L’autre difficulté que je voudrais mentionner concerne l’énergie. Nous produisons à peu près 5 mégawatts. C’est beaucoup pour une société des télécommunications dont le travail n’est pas de produire de l’énergie. Je trouve qu’on investit trop dans ce secteur. Ici, dans notre centrale de Volovolo, nous utilisons environs 600 watts, mais la Sonelec nous isole souvent, pour satisfaire les autres clients. Nous sommes obligés à ce temps-là d’utiliser nos groupes électrogènes. Presque partout dans nos sites, nous avons investi dans le domaine de l’énergie, 12% de nos sites sont autonomes, alors qu’en réalité nous devrions investir pour améliorer la qualité de nos services et non de l’énergie.
Comment vous vous en sortiez en cas de difficultés techniques liées au câble Easy ?
S’agissant du câble, nous utilisons le câble Easy, cependant, ce sont des compétences de Comores câbles. Nous avons ainsi nos centres de transit. S’il y en a un parmi ceux-là qui rencontre un problème technique, on doit rapidement chercher une solution. Là, nous sommes appelés à recourir à une autre capacité en urgence à Comores câbles, laquelle coûte chère. Mais, pour que les clients ne se sentent pas lésés, pour un service continu, nous cherchons d’autres solutions, en attendant la réhabilitation.
Ces derniers temps, nous avons rencontré ce genre de problème quand le câble Easy avait des soucis en Afrique du sud. Heureusement, avec la fibre optique, les solutions sont toujours trouvées à Comores câbles. Voilà pourquoi maintenant, nous pouvons exposer notre fierté de la qualité de nos services.
En 2024, Comores Telecom a lancé le e-Sim. Selon vous, ce nouveau service a-t-il séduit la clientèle de Comores Télécom ?
Nous lançons des services parce que nos clients le sollicitent, ou bien le besoin s’est fait sentir. Pour le e-Sim, on peut dire que nos objectifs sont atteints dans la mesure où il n’y a pas de requêtes négatives montrant que ce service ne satisfait pas les clients. Notre deuxième satisfaction, les clients étrangers ou qui séjournent dans le pays pour les vacances arrivent à utiliser le service comme il faut. Ils l’apprécient énormément car ça leur facilite la communication. Nous avons ainsi commencé et maintenant nous pensons à la généralisation du service pour permettre à tous les Comoriens de l’utiliser partout où ils se trouveront.

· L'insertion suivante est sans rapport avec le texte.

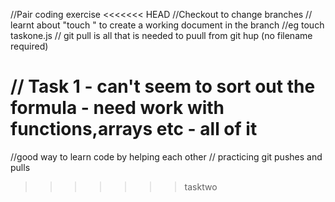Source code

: //Pair coding exercise
<<<<<<< HEAD
//Checkout to change branches
// learnt about "touch " to create a working document in the branch 
//eg touch taskone.js
// git pull is all that is needed to puull from git hup (no filename required)

// Task 1 - can't seem to sort out the formula - need work with functions,arrays etc - all of it
=======
//good way to learn code by helping each other
// practicing git pushes and pulls 
>>>>>>> tasktwo
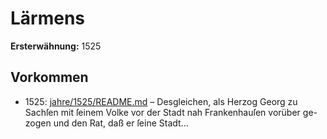 # Lärmens

**Ersterwähnung:** 1525

## Vorkommen
- 1525: [jahre/1525/README.md](../jahre/1525/README.md) – Desgleichen, als Herzog Georg zu Sachſen mit ſeinem
Volke vor der Stadt nah Frankenhauſen vorüber ge-
zogen und den Rat, daß er ſeine Stadt...
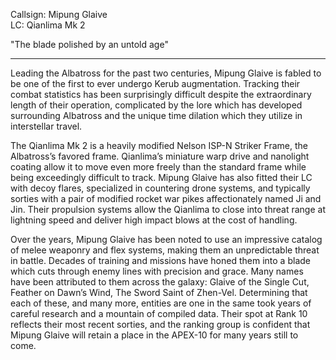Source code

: 
Callsign: Mipung Glaive<br>LC: Qianlima Mk 2

"The blade polished by an untold age"

---

Leading the Albatross for the past two centuries, Mipung Glaive is fabled to be one of the first to ever undergo Kerub augmentation. Tracking their combat statistics has been surprisingly difficult despite the extraordinary length of their operation, complicated by the lore which has developed surrounding Albatross and the unique time dilation which they utilize in interstellar travel. 

The Qianlima Mk 2 is a heavily modified Nelson ISP-N Striker Frame, the Albatross’s favored frame. Qianlima’s miniature warp drive and nanolight coating allow it to move even more freely than the standard frame while being exceedingly difficult to track. Mipung Glaive has also fitted their LC with decoy flares, specialized in countering drone systems, and typically sorties with a pair of modified rocket war pikes affectionately named Ji and Jin. Their propulsion systems allow the Qianlima to close into threat range at lightning speed and deliver high impact blows at the cost of handling.   

Over the years, Mipung Glaive has been noted to use an impressive catalog of melee weaponry and flex systems, making them an unpredictable threat in battle. Decades of training and missions have honed them into a blade which cuts through enemy lines with precision and grace. Many names have been attributed to them across the galaxy: Glaive of the Single Cut,  Feather on Dawn’s Wind, The Sword Saint of Zhen-Vel. Determining that each of these, and many more, entities are one in the same took years of careful research and a mountain of compiled data. Their spot at Rank 10 reflects their most recent sorties, and the ranking group is confident that Mipung Glaive will retain a place in the APEX-10 for many years still to come.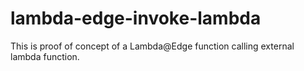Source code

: # lambda-edge-invoke-lambda

This is proof of concept of a Lambda@Edge function calling external lambda function.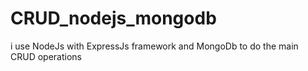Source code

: # CRUD_nodejs_mongodb
i use NodeJs with ExpressJs framework  and MongoDb  to do the main CRUD operations 
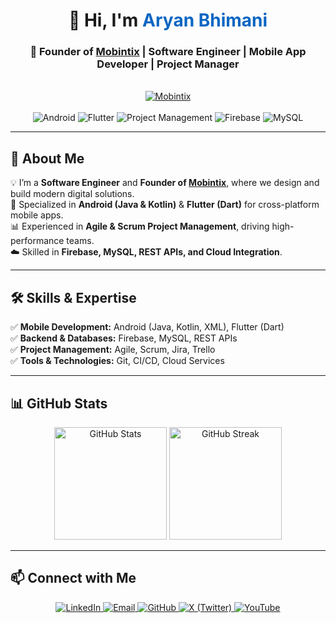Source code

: <h1 align="center">👋 Hi, I'm <span style="color:#0A66C2;">Aryan Bhimani</span></h1>
<h3 align="center">🚀 Founder of <a href="https://linktr.ee/mobintix" target="_blank">Mobintix</a> | Software Engineer | Mobile App Developer | Project Manager</h3>

<br/>

<!-- Founder Badge -->
<div align="center">
  <a href="https://linktr.ee/mobintix" target="_blank">
    <img src="https://img.shields.io/badge/Founder-Mobintix-0A66C2?style=for-the-badge&logo=googlechrome&logoColor=white" alt="Mobintix" />
  </a>
</div>

<br/>

<!-- Tech Stack Badges -->
<div align="center">
  <img src="https://img.shields.io/badge/Android-Java%20%7C%20Kotlin-brightgreen?style=for-the-badge&logo=android" alt="Android" />
  <img src="https://img.shields.io/badge/Flutter-Dart-blue?style=for-the-badge&logo=flutter" alt="Flutter" />
  <img src="https://img.shields.io/badge/Project%20Management-Scrum%20%7C%20Agile-orange?style=for-the-badge&logo=trello" alt="Project Management" />
  <img src="https://img.shields.io/badge/Firebase-Backend-yellow?style=for-the-badge&logo=firebase" alt="Firebase" />
  <img src="https://img.shields.io/badge/MySQL-Database-4479A1?style=for-the-badge&logo=mysql&logoColor=white" alt="MySQL" />
</div>

---

## 🚀 About Me  
💡 I’m a **Software Engineer** and **Founder of [Mobintix](https://linktr.ee/mobintix)**, where we design and build modern digital solutions.  
📱 Specialized in **Android (Java & Kotlin)** & **Flutter (Dart)** for cross-platform mobile apps.  
📊 Experienced in **Agile & Scrum Project Management**, driving high-performance teams.  
☁️ Skilled in **Firebase, MySQL, REST APIs, and Cloud Integration**.  

---

## 🛠️ Skills & Expertise  
✅ **Mobile Development:** Android (Java, Kotlin, XML), Flutter (Dart)  
✅ **Backend & Databases:** Firebase, MySQL, REST APIs  
✅ **Project Management:** Agile, Scrum, Jira, Trello  
✅ **Tools & Technologies:** Git, CI/CD, Cloud Services  

---

## 📊 GitHub Stats  
<p align="center">
  <img src="https://github-readme-stats.vercel.app/api?username=aryanbhimani&show_icons=true&theme=tokyonight" alt="GitHub Stats" height="180em"/>
  <img src="https://github-readme-streak-stats.herokuapp.com/?user=aryanbhimani&theme=tokyonight" alt="GitHub Streak" height="180em"/>
</p>

---

<h2>📫 Connect with Me</h2>
<p align="center">
<!--    <a href="https://dev-aryanbhimani.pantheonsite.io/" target="_blank">
    <img src="https://img.shields.io/badge/Portfolio-000000?style=for-the-badge&logo=react&logoColor=white" alt="Portfolio">
  </a> -->
  <a href="https://www.linkedin.com/in/aryanbhimani/" target="_blank">
    <img src="https://img.shields.io/badge/LinkedIn-0077B5?style=for-the-badge&logo=linkedin&logoColor=white" alt="LinkedIn">
  </a>
  <a href="mailto:aryan.bhimani.93@gmail.com">
    <img src="https://img.shields.io/badge/Email-D14836?style=for-the-badge&logo=gmail&logoColor=white" alt="Email">
  </a>
  <a href="https://github.com/aryanbhimani" target="_blank">
    <img src="https://img.shields.io/badge/GitHub-181717?style=for-the-badge&logo=github&logoColor=white" alt="GitHub">
  </a>
  <a href="https://x.com/aryan46022" target="_blank">
    <img src="https://img.shields.io/badge/X-000000?style=for-the-badge&logo=twitter&logoColor=white" alt="X (Twitter)">
  </a>
  <a href="https://www.youtube.com/@aryanbhimani940" target="_blank">
    <img src="https://img.shields.io/badge/YouTube-FF0000?style=for-the-badge&logo=youtube&logoColor=white" alt="YouTube">
  </a>
</p>
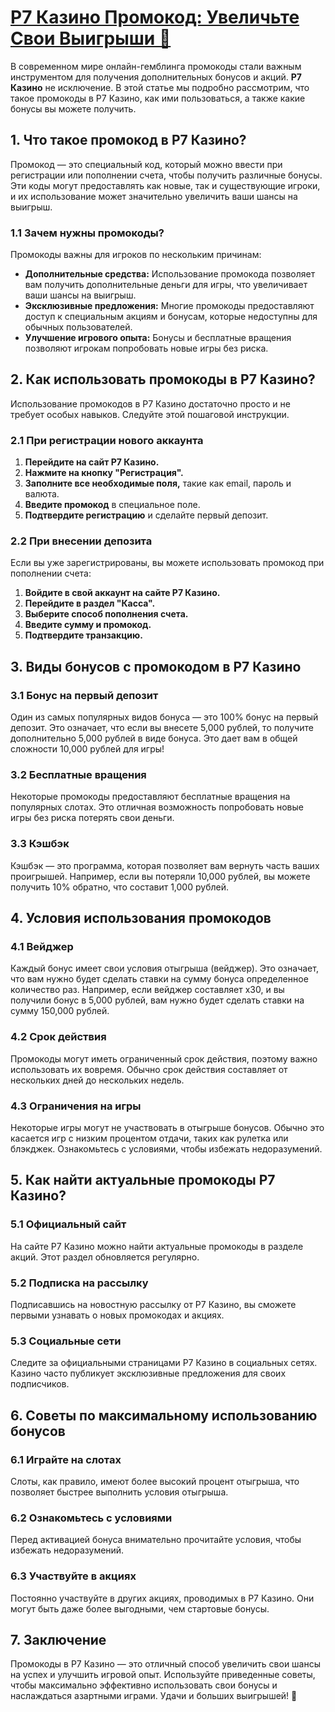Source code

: # [Р7 Казино Промокод: Увеличьте Свои Выигрыши 🎉](https://brandplay.link/dByFXP7h)

В современном мире онлайн-гемблинга промокоды стали важным инструментом для получения дополнительных бонусов и акций. **Р7 Казино** не исключение. В этой статье мы подробно рассмотрим, что такое промокоды в Р7 Казино, как ими пользоваться, а также какие бонусы вы можете получить.

## 1. Что такое промокод в Р7 Казино?

Промокод — это специальный код, который можно ввести при регистрации или пополнении счета, чтобы получить различные бонусы. Эти коды могут предоставлять как новые, так и существующие игроки, и их использование может значительно увеличить ваши шансы на выигрыш.

### 1.1 Зачем нужны промокоды?

Промокоды важны для игроков по нескольким причинам:

* **Дополнительные средства:** Использование промокода позволяет вам получить дополнительные деньги для игры, что увеличивает ваши шансы на выигрыш.
* **Эксклюзивные предложения:** Многие промокоды предоставляют доступ к специальным акциям и бонусам, которые недоступны для обычных пользователей.
* **Улучшение игрового опыта:** Бонусы и бесплатные вращения позволяют игрокам попробовать новые игры без риска.

## 2. Как использовать промокоды в Р7 Казино?

Использование промокодов в Р7 Казино достаточно просто и не требует особых навыков. Следуйте этой пошаговой инструкции.

### 2.1 При регистрации нового аккаунта

1. **Перейдите на сайт Р7 Казино.**
2. **Нажмите на кнопку "Регистрация".**
3. **Заполните все необходимые поля,** такие как email, пароль и валюта.
4. **Введите промокод** в специальное поле.
5. **Подтвердите регистрацию** и сделайте первый депозит.

### 2.2 При внесении депозита

Если вы уже зарегистрированы, вы можете использовать промокод при пополнении счета:

1. **Войдите в свой аккаунт на сайте Р7 Казино.**
2. **Перейдите в раздел "Касса".**
3. **Выберите способ пополнения счета.**
4. **Введите сумму и промокод.**
5. **Подтвердите транзакцию.**

## 3. Виды бонусов с промокодом в Р7 Казино

### 3.1 Бонус на первый депозит

Один из самых популярных видов бонуса — это 100% бонус на первый депозит. Это означает, что если вы внесете 5,000 рублей, то получите дополнительно 5,000 рублей в виде бонуса. Это дает вам в общей сложности 10,000 рублей для игры!

### 3.2 Бесплатные вращения

Некоторые промокоды предоставляют бесплатные вращения на популярных слотах. Это отличная возможность попробовать новые игры без риска потерять свои деньги.

### 3.3 Кэшбэк

Кэшбэк — это программа, которая позволяет вам вернуть часть ваших проигрышей. Например, если вы потеряли 10,000 рублей, вы можете получить 10% обратно, что составит 1,000 рублей.

## 4. Условия использования промокодов

### 4.1 Вейджер

Каждый бонус имеет свои условия отыгрыша (вейджер). Это означает, что вам нужно будет сделать ставки на сумму бонуса определенное количество раз. Например, если вейджер составляет x30, и вы получили бонус в 5,000 рублей, вам нужно будет сделать ставки на сумму 150,000 рублей.

### 4.2 Срок действия

Промокоды могут иметь ограниченный срок действия, поэтому важно использовать их вовремя. Обычно срок действия составляет от нескольких дней до нескольких недель.

### 4.3 Ограничения на игры

Некоторые игры могут не участвовать в отыгрыше бонусов. Обычно это касается игр с низким процентом отдачи, таких как рулетка или блэкджек. Ознакомьтесь с условиями, чтобы избежать недоразумений.

## 5. Как найти актуальные промокоды Р7 Казино?

### 5.1 Официальный сайт

На сайте Р7 Казино можно найти актуальные промокоды в разделе акций. Этот раздел обновляется регулярно.

### 5.2 Подписка на рассылку

Подписавшись на новостную рассылку от Р7 Казино, вы сможете первыми узнавать о новых промокодах и акциях.

### 5.3 Социальные сети

Следите за официальными страницами Р7 Казино в социальных сетях. Казино часто публикует эксклюзивные предложения для своих подписчиков.

## 6. Советы по максимальному использованию бонусов

### 6.1 Играйте на слотах

Слоты, как правило, имеют более высокий процент отыгрыша, что позволяет быстрее выполнить условия отыгрыша.

### 6.2 Ознакомьтесь с условиями

Перед активацией бонуса внимательно прочитайте условия, чтобы избежать недоразумений.

### 6.3 Участвуйте в акциях

Постоянно участвуйте в других акциях, проводимых в Р7 Казино. Они могут быть даже более выгодными, чем стартовые бонусы.

## 7. Заключение

Промокоды в Р7 Казино — это отличный способ увеличить свои шансы на успех и улучшить игровой опыт. Используйте приведенные советы, чтобы максимально эффективно использовать свои бонусы и наслаждаться азартными играми. Удачи и больших выигрышей! 🎊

Voulez-vous nous parler des perspectives de la société ?
Pour les perspectives, je vous ai déjà parlé des programmes de restructuration pour l’année 2025. Il y a la feuille de route de l’Etat, mais il y a également nos projets spécifiques en lien avec les innovations de l’entreprise. Nous allons changer plusieurs choses avec de nouveaux services. Comores Telecom prend toujours le devant. Nous avons commencé avec la 2G, puis la 3G, et maintenant nous sommes avec la 4,5G. Nous allons lancer la 5G.
Pourquoi pas ? Voilà pourquoi nous avons travaillé durement pour garantir la stabilité de nos services, pour rendre la qualité meilleure, pour que les services soient permanents, pour qu’il y ait une résilience de tous ceux-là. Alors, ce service minimum est déjà assuré, pourquoi priver notre clientèle de la 5G. ils ont le droit de rêver. Alors, cap sur la 5G en 2025.